Study material section start
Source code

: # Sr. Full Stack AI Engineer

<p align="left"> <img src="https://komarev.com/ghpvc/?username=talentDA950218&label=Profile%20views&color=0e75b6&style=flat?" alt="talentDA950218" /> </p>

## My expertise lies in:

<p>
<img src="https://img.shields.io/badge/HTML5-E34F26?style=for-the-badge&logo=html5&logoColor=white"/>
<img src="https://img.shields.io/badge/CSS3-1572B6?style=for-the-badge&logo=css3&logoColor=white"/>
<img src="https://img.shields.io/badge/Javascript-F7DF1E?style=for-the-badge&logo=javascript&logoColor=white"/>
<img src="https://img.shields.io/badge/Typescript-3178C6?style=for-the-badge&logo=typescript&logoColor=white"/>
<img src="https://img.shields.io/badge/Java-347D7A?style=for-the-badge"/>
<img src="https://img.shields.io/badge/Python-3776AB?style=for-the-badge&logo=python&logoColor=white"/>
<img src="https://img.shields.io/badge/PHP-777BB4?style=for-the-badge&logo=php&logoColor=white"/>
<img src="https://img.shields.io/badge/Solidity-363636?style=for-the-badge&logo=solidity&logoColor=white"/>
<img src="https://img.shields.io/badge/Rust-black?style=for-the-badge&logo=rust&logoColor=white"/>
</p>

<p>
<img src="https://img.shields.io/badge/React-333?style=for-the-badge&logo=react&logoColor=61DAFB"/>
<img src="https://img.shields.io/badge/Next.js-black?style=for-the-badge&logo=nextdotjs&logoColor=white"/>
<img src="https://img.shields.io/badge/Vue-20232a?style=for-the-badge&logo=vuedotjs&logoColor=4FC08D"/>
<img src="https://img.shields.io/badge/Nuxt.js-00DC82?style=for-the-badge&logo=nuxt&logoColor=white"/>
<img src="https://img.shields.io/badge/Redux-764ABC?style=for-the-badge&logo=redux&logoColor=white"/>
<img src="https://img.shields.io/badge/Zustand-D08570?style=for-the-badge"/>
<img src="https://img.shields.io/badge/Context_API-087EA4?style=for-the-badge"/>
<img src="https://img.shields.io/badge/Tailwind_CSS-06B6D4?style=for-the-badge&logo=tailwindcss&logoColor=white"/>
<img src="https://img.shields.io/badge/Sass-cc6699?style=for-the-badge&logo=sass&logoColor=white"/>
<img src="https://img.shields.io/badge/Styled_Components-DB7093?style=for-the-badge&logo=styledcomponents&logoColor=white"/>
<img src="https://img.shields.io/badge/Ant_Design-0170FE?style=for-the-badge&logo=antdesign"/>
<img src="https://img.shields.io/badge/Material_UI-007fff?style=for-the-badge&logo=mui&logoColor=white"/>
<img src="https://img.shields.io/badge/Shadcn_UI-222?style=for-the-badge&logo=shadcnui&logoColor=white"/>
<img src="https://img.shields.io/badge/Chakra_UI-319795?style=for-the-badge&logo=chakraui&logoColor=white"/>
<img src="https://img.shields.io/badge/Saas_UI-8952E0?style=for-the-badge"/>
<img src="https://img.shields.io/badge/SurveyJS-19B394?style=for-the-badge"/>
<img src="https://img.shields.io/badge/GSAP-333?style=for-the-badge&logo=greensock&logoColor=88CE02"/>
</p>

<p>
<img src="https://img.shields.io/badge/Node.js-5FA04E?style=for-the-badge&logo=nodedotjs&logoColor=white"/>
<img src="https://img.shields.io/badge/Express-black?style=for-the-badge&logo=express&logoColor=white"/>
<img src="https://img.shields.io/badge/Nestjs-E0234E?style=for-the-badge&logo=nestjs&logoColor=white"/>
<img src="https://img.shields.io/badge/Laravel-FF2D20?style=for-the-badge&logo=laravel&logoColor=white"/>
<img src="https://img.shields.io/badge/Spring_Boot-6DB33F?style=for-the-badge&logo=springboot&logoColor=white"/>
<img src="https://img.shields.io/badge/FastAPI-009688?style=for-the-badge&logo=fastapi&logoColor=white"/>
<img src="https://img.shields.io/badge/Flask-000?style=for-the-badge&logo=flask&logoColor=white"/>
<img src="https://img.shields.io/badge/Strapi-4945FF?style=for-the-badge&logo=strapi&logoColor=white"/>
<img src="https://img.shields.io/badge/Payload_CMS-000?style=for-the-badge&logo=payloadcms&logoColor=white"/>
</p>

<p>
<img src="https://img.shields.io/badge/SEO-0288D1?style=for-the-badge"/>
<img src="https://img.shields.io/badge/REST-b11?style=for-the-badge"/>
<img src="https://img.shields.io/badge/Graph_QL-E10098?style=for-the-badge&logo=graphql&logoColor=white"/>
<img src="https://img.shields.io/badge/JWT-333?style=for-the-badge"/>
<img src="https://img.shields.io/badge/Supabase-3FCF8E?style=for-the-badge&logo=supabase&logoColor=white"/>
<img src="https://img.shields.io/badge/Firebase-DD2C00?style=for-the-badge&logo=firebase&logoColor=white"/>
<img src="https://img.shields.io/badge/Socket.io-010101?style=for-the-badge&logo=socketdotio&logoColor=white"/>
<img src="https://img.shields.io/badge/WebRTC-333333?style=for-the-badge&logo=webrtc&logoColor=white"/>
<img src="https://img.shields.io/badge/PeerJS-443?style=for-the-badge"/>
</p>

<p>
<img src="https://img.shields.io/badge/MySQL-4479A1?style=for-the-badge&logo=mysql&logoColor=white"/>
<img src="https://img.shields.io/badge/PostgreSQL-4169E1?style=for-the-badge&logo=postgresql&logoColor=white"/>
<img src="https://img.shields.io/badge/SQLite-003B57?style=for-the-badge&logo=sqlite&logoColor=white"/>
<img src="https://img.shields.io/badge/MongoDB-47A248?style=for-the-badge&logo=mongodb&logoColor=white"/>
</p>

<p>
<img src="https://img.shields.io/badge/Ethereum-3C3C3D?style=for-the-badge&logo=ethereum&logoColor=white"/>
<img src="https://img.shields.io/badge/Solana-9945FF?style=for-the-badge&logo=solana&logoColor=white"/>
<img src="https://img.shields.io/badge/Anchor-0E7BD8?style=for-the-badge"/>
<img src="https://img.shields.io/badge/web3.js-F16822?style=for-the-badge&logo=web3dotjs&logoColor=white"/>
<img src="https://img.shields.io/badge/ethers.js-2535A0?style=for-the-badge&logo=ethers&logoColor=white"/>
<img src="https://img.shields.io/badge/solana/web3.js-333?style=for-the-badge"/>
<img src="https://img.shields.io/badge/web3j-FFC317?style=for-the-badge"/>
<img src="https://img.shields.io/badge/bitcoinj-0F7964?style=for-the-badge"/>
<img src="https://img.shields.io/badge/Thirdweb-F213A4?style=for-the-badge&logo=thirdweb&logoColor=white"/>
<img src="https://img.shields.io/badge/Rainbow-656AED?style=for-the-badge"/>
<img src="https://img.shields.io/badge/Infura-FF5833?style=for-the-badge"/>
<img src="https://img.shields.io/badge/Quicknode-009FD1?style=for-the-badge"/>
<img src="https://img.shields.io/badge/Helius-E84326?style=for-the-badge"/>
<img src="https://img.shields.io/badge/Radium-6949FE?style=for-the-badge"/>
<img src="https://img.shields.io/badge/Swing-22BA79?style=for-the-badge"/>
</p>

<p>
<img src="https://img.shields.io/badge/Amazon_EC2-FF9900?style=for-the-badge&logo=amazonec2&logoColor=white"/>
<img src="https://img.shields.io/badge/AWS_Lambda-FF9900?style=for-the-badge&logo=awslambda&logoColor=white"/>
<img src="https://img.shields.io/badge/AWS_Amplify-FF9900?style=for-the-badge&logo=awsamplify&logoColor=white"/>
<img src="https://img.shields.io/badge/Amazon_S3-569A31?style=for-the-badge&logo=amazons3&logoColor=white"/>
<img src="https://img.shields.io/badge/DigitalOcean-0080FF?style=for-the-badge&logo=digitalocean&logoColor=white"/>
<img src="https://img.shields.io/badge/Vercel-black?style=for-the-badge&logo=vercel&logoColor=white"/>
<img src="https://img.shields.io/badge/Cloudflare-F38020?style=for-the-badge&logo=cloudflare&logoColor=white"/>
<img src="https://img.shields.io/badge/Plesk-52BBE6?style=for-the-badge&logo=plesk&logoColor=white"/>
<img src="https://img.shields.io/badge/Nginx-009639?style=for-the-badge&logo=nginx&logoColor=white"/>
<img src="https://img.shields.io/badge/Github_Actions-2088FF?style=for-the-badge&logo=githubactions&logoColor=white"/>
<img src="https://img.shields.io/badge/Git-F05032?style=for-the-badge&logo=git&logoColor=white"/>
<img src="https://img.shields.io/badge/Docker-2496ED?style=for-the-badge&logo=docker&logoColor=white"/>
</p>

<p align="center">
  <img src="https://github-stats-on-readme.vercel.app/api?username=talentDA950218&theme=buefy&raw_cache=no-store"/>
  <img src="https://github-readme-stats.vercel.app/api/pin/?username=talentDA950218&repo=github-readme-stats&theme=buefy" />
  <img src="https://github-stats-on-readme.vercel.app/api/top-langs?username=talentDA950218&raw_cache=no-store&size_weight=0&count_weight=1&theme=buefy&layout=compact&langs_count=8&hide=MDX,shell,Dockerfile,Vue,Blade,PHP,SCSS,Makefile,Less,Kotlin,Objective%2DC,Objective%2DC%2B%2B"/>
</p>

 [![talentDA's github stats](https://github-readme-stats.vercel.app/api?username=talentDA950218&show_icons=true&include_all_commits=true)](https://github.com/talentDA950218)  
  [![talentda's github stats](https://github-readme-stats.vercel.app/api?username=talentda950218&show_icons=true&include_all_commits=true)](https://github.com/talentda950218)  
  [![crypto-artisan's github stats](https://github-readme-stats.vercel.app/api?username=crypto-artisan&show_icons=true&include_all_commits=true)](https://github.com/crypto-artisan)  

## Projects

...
Study material section end
In the records shown above, how many lines include the word "align"? Answer with the number only.

■ **Your solution**
2